Some major indicators of the tracking policies are compared in Table 2. The simulated data set has 18 towers arranged so that a correct count of tracking indices should be 18. DeepSORT turns out to assign fewer tower IDs because some newly appeared towers are allocated with the previous track IDs (error of repetitive labeling). This mismatching roots in the unified appearance shared by the corresponding towers. On the contrary, SORT usually assigns much more tracking IDs, in that the same tower in consecutive frames always fails to be matched so that several IDs are allocated (error of hop labeling). Moreover, DeepSORT only generates repetitive labeling errors, while SORT undergoes hop labeling errors. It is also found that more sophisticated detectors are more likely to create mismatches among the unified targets. In general, DeepSORT with YOLOv5-s has the highest tacking precision in this study, which is recommended to track the landmark of transmission towers before the localization task.

Table 2.

Detailed comparison of the sorting results.

σ	DeepSORT		SORT
σ	YOLOv5-s	YOLOv5-x	YOLOv5-s	YOLOv5-x
Count of tracking indices	14	12	36	37
Precision (%)	77	61.9	73.1	72
Hop labeling error (%)	0	0.3	28	26
Repetitive labeling error (%)	100	99.7	72	74

Note: DeepSORT with YOLOv5-s has a count of tracking indices closest to the correct value of 18. Its tracking results also have the highest tracking precision, with its error represented as no hop labeling but completely repetitive labeling errors.

Localization

Landmark lateral deviation E

The localization results of the transmission towers from the simulation data set are first presented. The vision-based calculation results of the lateral deviation E are compared with the given landmarks’ position information. It is clear that the estimated E values are related to the transmission tower types. The mAP from YOLOv5-s and the corresponding standard deviation of the E for transmission towers A, B, C, and D are listed in Table 3. More accurate detection with higher mAP values tends to decrease the error of the E calculation. It is consistent with the intuition that inaccurate detection could lead to an inaccurate bounding box position e, and thus error in E would increase.

Table 3.

Comparison of mAP and the standard deviation of the E measurement for different transmission towers.

Type	A	B	C	D
mAP (%)	96.57	96.80	88.47	31.63
std	1.76	1.13	5.10	4.70

mAP: mean Average Precision; std: standard deviation.

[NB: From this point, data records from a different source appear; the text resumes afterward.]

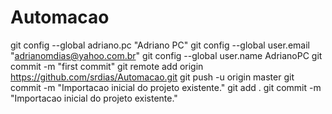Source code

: Automacao
=========
git config --global adriano.pc "Adriano PC" 
git config --global user.email "adrianomdias@yahoo.com.br"
git config --global user.name AdrianoPC
git commit -m "first commit"
git remote add origin https://github.com/srdias/Automacao.git
git push -u origin master
git commit -m "Importacao inicial do projeto existente."
git add .
git commit -m "Importacao inicial do projeto existente."
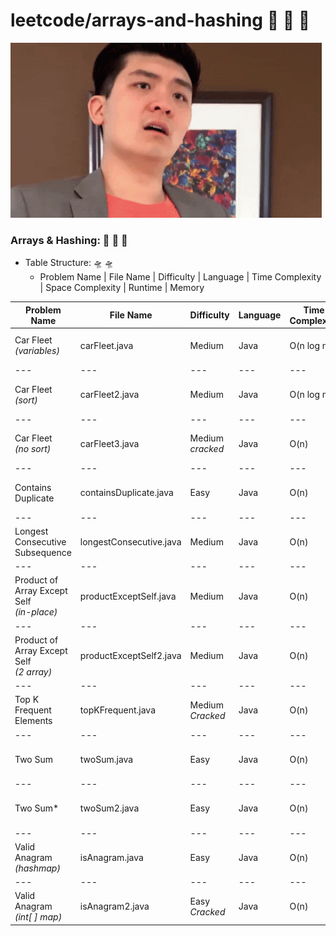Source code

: # leetcode/arrays-and-hashing :space_invader:	:space_invader:	:space_invader:	
![](https://github.com/guillermobermejo/leetcode/blob/main/f.gif)
### Arrays & Hashing: :space_invader:	:space_invader:	:space_invader:	
- Table Structure: :flying_saucer: :flying_saucer:
  - Problem Name | File Name | Difficulty | Language | Time Complexity | Space Complexity | Runtime | Memory

|Problem Name|File Name|Difficulty|Language|Time Complexity|Space Complexity|Runtime|Memory|
|---|---|---|---|---|---|---|---|
|Car Fleet<br/>*(variables)*|carFleet.java|Medium|Java|O(n log n)|O(n)|25ms (Beats 85.78%)|57.5mb (Beats 48.97%)|
|---|---|---|---|---|---|---|---|
|Car Fleet<br/>*(sort)*|carFleet2.java|Medium|Java|O(n log n)|O(n)|23ms (Beats 86.28%)|58.7mb (Beats 25.70%)|
|---|---|---|---|---|---|---|---|
|Car Fleet<br/>*(no sort)*|carFleet3.java|Medium<br/>*cracked*|Java|O(n)|O(n)|14ms (Beats 96.83%)|58.4mb (Beats 30.96%)|
|---|---|---|---|---|---|---|---|
|Contains Duplicate|containsDuplicate.java|Easy|Java|O(n)|O(n)|10ms (Beats 85.11%)|57.8mb (Beats 21.49%)|
|---|---|---|---|---|---|---|---|
|Longest Consecutive Subsequence|longestConsecutive.java|Medium|Java|O(n)|O(n)|26ms (Beats 72.15%)|67.3mb (Beats 10.54%)|
|---|---|---|---|---|---|---|---|
|Product of Array Except Self<br/>*(in-place)*|productExceptSelf.java|Medium|Java|O(n)|O(1)|2ms (Beats 66.87%)|53mb (Beats 51.43%)|
|---|---|---|---|---|---|---|---|
|Product of Array Except Self<br/>*(2 array)*|productExceptSelf2.java|Medium|Java|O(n)|O(n)|2ms (Beats 67.37%)|54.6mb (Beats 7.31%)|
|---|---|---|---|---|---|---|---|
|Top K Frequent Elements|topKFrequent.java|Medium<br/>*Cracked*|Java|O(n)|O(n)|3ms (Beats 99.99%)|48.3mb (Beats 35.43%)|
|---|---|---|---|---|---|---|---|
|Two Sum|twoSum.java|Easy|Java|O(n)|O(n)|2ms (Beats 84.68%)|45.4mb (Beats 6.21%)|
|---|---|---|---|---|---|---|---|
|Two Sum*|twoSum2.java|Easy|Java|O(n)|O(n)|5ms (Beats 57.67%)|42.8mb (Beats 99.86%)|
|---|---|---|---|---|---|---|---|
|Valid Anagram<br/>*(hashmap)*|isAnagram.java|Easy|Java|O(n)|O(n)|20ms (Beats 11.58%)|42.9mb (Beats 71.10%)|
|---|---|---|---|---|---|---|---|
|Valid Anagram<br/>*(int[ ] map)*|isAnagram2.java|Easy<br/>*Cracked*|Java|O(n)|O(n)|3ms (Beats 83.79%)|42.99mb (Beats 71.33%)|
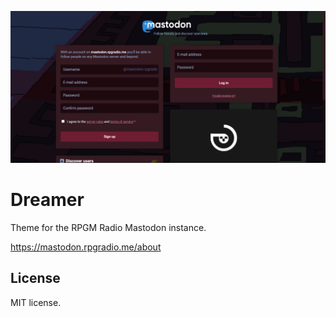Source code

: ![screenshot](./screenshot.png)
# Dreamer
Theme for the RPGM Radio Mastodon instance.

https://mastodon.rpgradio.me/about

## License
MIT license.
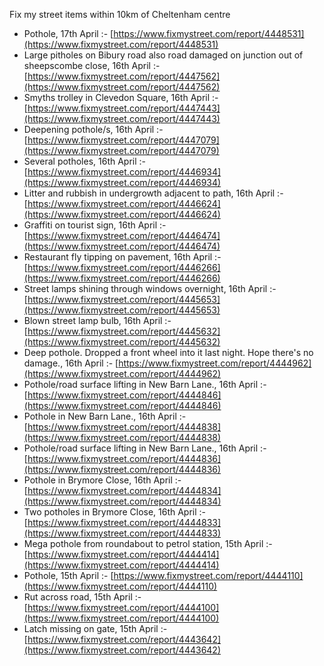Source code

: Fix my street items within 10km of Cheltenham centre

<!-- fix_marker starts -->

- Pothole, 17th April :- [https://www.fixmystreet.com/report/4448531](https://www.fixmystreet.com/report/4448531)
- Large pitholes on Bibury road also road damaged on junction out of sheepscombe close, 16th April :- [https://www.fixmystreet.com/report/4447562](https://www.fixmystreet.com/report/4447562)
- Smyths trolley in Clevedon Square, 16th April :- [https://www.fixmystreet.com/report/4447443](https://www.fixmystreet.com/report/4447443)
- Deepening pothole/s, 16th April :- [https://www.fixmystreet.com/report/4447079](https://www.fixmystreet.com/report/4447079)
- Several potholes, 16th April :- [https://www.fixmystreet.com/report/4446934](https://www.fixmystreet.com/report/4446934)
- Litter and rubbish in undergrowth adjacent to path, 16th April :- [https://www.fixmystreet.com/report/4446624](https://www.fixmystreet.com/report/4446624)
- Graffiti on tourist sign, 16th April :- [https://www.fixmystreet.com/report/4446474](https://www.fixmystreet.com/report/4446474)
- Restaurant fly tipping on pavement, 16th April :- [https://www.fixmystreet.com/report/4446266](https://www.fixmystreet.com/report/4446266)
- Street lamps shining through windows overnight, 16th April :- [https://www.fixmystreet.com/report/4445653](https://www.fixmystreet.com/report/4445653)
- Blown street lamp bulb, 16th April :- [https://www.fixmystreet.com/report/4445632](https://www.fixmystreet.com/report/4445632)
- Deep pothole. Dropped a front wheel into it last night. Hope there's no damage., 16th April :- [https://www.fixmystreet.com/report/4444962](https://www.fixmystreet.com/report/4444962)
- Pothole/road surface lifting in New Barn Lane., 16th April :- [https://www.fixmystreet.com/report/4444846](https://www.fixmystreet.com/report/4444846)
- Pothole in New Barn Lane., 16th April :- [https://www.fixmystreet.com/report/4444838](https://www.fixmystreet.com/report/4444838)
- Pothole/road surface lifting in New Barn Lane., 16th April :- [https://www.fixmystreet.com/report/4444836](https://www.fixmystreet.com/report/4444836)
- Pothole in Brymore Close, 16th April :- [https://www.fixmystreet.com/report/4444834](https://www.fixmystreet.com/report/4444834)
- Two potholes in Brymore Close, 16th April :- [https://www.fixmystreet.com/report/4444833](https://www.fixmystreet.com/report/4444833)
- Mega pothole from roundabout to petrol station, 15th April :- [https://www.fixmystreet.com/report/4444414](https://www.fixmystreet.com/report/4444414)
- Pothole, 15th April :- [https://www.fixmystreet.com/report/4444110](https://www.fixmystreet.com/report/4444110)
- Rut across road, 15th April :- [https://www.fixmystreet.com/report/4444100](https://www.fixmystreet.com/report/4444100)
- Latch missing on gate, 15th April :- [https://www.fixmystreet.com/report/4443642](https://www.fixmystreet.com/report/4443642)

<!-- fix_marker ends -->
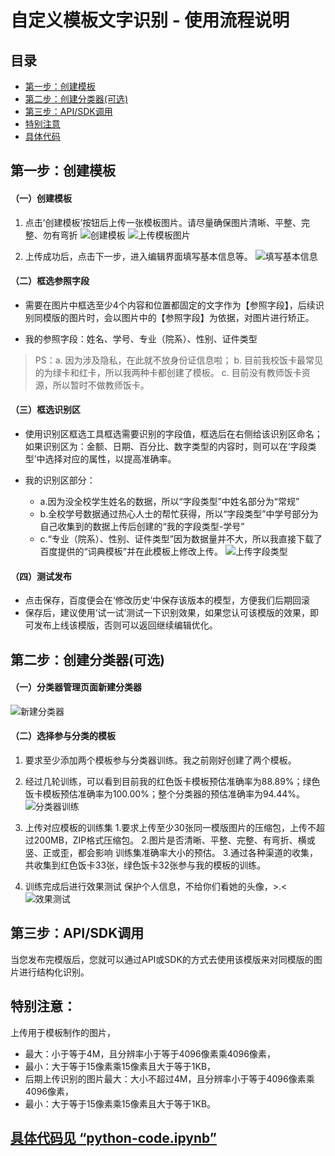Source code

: # 自定义模板文字识别 - 使用流程说明

## 目录
- [第一步：创建模板](#第一步：创建模板)
- [第二步：创建分类器(可选)](#第二步：创建分类器(可选))
- [第三步：API/SDK调用](#第三步：API/SDK调用)
- [特别注意](#特别注意)
- [具体代码](https://github.com/CherryLiChan/API_ML_AI/blob/master/python-code.ipynb)

## 第一步：创建模板
#### （一）创建模板
1. 点击’创建模板’按钮后上传一张模板图片。请尽量确保图片清晰、平整、完整、勿有弯折
![创建模板](https://note.youdao.com/yws/api/personal/file/5E63CE009573409ABD334EAEB9954964?method=download&shareKey=faca9f2f4f1aeb080d72ad13c288d750)
![上传模板图片](https://note.youdao.com/yws/api/personal/file/294BEF8DB88247ACB2BA85C88FBBA166?method=download&shareKey=d4bfdd58b2b9c56c0c828b48b5b1e351)

2. 上传成功后，点击下一步，进入编辑界面填写基本信息等。
![填写基本信息](https://note.youdao.com/yws/api/personal/file/D76052F0483945A4A32EE94B6A0236CA?method=download&shareKey=e8ec6de4b8a138c3064971e7126214c8)

#### （二）框选参照字段
- 需要在图片中框选至少4个内容和位置都固定的文字作为【参照字段】，后续识别同模版的图片时，会以图片中的【参照字段】为依据，对图片进行矫正。

- 我的参照字段：姓名、学号、专业（院系）、性别、证件类型
> PS：a. 因为涉及隐私，在此就不放身份证信息啦；
> b. 目前我校饭卡最常见的为绿卡和红卡，所以我两种卡都创建了模板。
> c. 目前没有教师饭卡资源，所以暂时不做教师饭卡。

#### （三）框选识别区
- 使用识别区框选工具框选需要识别的字段值，框选后在右侧给该识别区命名；如果识别区为：金额、日期、百分比、数字类型的内容时，则可以在‘字段类型’中选择对应的属性，以提高准确率。

- 我的识别区部分：
	- a.因为没全校学生姓名的数据，所以“字段类型”中姓名部分为“常规”
	- b.全校学号数据通过热心人士的帮忙获得，所以“字段类型”中学号部分为自己收集到的数据上传后创建的“我的字段类型-学号”
	- c.“专业（院系）、性别、证件类型”因为数据量并不大，所以我直接下载了百度提供的“词典模板”并在此模板上修改上传。
![上传字段类型](https://note.youdao.com/yws/api/personal/file/DA62EE6893634056A3CD9C8AFC8DBE96?method=download&shareKey=5aa880c17170949489b90817fb7b507f)

#### （四）测试发布
- 点击保存，百度便会在‘修改历史’中保存该版本的模型，方便我们后期回滚
- 保存后，建议使用‘试一试’测试一下识别效果，如果您认可该模版的效果，即可发布上线该模版，否则可以返回继续编辑优化。

## 第二步：创建分类器(可选)
#### （一）分类器管理页面新建分类器
![新建分类器](https://note.youdao.com/yws/api/personal/file/AE6832D0118D415A97640C902EDDF5C5?method=download&shareKey=62a80402a48929cedc1908fdcc96f516)

#### （二）选择参与分类的模板
1. 要求至少添加两个模板参与分类器训练。我之前刚好创建了两个模板。
2. 经过几轮训练，可以看到目前我的红色饭卡模板预估准确率为88.89%；绿色饭卡模板预估准确率为100.00%；整个分类器的预估准确率为94.44%。
![分类器训练](https://note.youdao.com/yws/api/personal/file/16BF009CBA9D49FFB9F598B8CEF726AB?method=download&shareKey=6f05f72db1ed959e15503471b979e920)
3. 上传对应模板的训练集
	1.要求上传至少30张同一模版图片的压缩包，上传不超过200MB，ZIP格式压缩包。
	2.图片是否清晰、平整、完整、有弯折、横或竖、正或歪，都会影响 训练集准确率大小的预估。
	3.通过各种渠道的收集，共收集到红色饭卡33张，绿色饭卡32张参与我的模板的训练。

4. 训练完成后进行效果测试
保护个人信息，不给你们看她的头像，>.<
![效果测试](https://note.youdao.com/yws/api/personal/file/791EF17748D6421584AB047447951ECA?method=download&shareKey=b737f6952ec7d8c85bc25a9dfda04e7b)

## 第三步：API/SDK调用
当您发布完模版后，您就可以通过API或SDK的方式去使用该模版来对同模版的图片进行结构化识别。

## 特别注意：
上传用于模板制作的图片，
- 最大：小于等于4M，且分辨率小于等于4096像素乘4096像素，
- 最小：大于等于15像素乘15像素且大于等于1KB，
- 后期上传识别的图片最大：大小不超过4M，且分辨率小于等于4096像素乘4096像素，
- 最小：大于等于15像素乘15像素且大于等于1KB。

## [具体代码见 “python-code.ipynb”](https://github.com/CherryLiChan/API_ML_AI/blob/master/python-code.ipynb)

Another fact influencing the accuracy of E is the height h of the detected landmark in the image. According to Figure 11, E values based on smaller h values have larger errors. The reason is that smaller h values indicate the landmark in the image is small and more distant in reality, and the bounding box position tends to be inaccurate since the target size is small.

Figure 11.

Results of E and its error analysis.

Landmark distance D

The landmark distance De calculated in equation (6) is compared with the real landmark distance D during the whole flight for the straight line path. Their consistency is validated by the slope when we plot De versus D in Figure 12. The probability density function (PDF) of the error distribution shows that different tower types have similar error PDFs with reasonable accuracy. The De error is further analyzed as a function of bounding box height h, and the real landmark distance D. It indicates that smaller h and farther landmarks would generate higher distance measurement errors. It is the same situation compared with the E measurement results. It suggests that in the current simulation setup, the case when the bounding boxes with h larger than 300 pixel or the landmark distance D smaller than 150 m would provide better vision-based distance estimations.

Figure 12.

Results of D and its error analysis.

UAV locations $^{g} t_{b}$

The UAV locations in the flight path are finally achieved after calculations by equations (7) and (3). We compared the estimated locations and the real locations of the UAV in two different paths. As shown in Figure 13, it turns out that the detection–tracking–localization framework could have the UAV localized with acceptable accuracy. Here we directly use the mean location value when multiple landmarks have provided the localization information in the same frame. The std in the x direction is smaller than 10 m. However, the y direction has a larger std, which can reach 20 m in the simulated case. Both directions share a comparable relative error since the distance measured in the y direction is larger than that in the x direction.

Figure 13.

Measured localization results in comparison with the ground truth from two paths of the simulated flight.

Experimental results

Detection and tracking

The detection and tracking results of the transmission towers from the experiment are shown in Figure 14. The left column is recorded when the UAV is flying toward the northwest, and images in the right column are taken after the UAV turns around and flies to the southeast. Labels above the bounding boxes are presented by the DeepSORT algorithm, while the labels below the bounding boxes are the final tracking identities after implementing the identity correction algorithm.

Figure 14.

Detection and tracking results of the towers from the experiment.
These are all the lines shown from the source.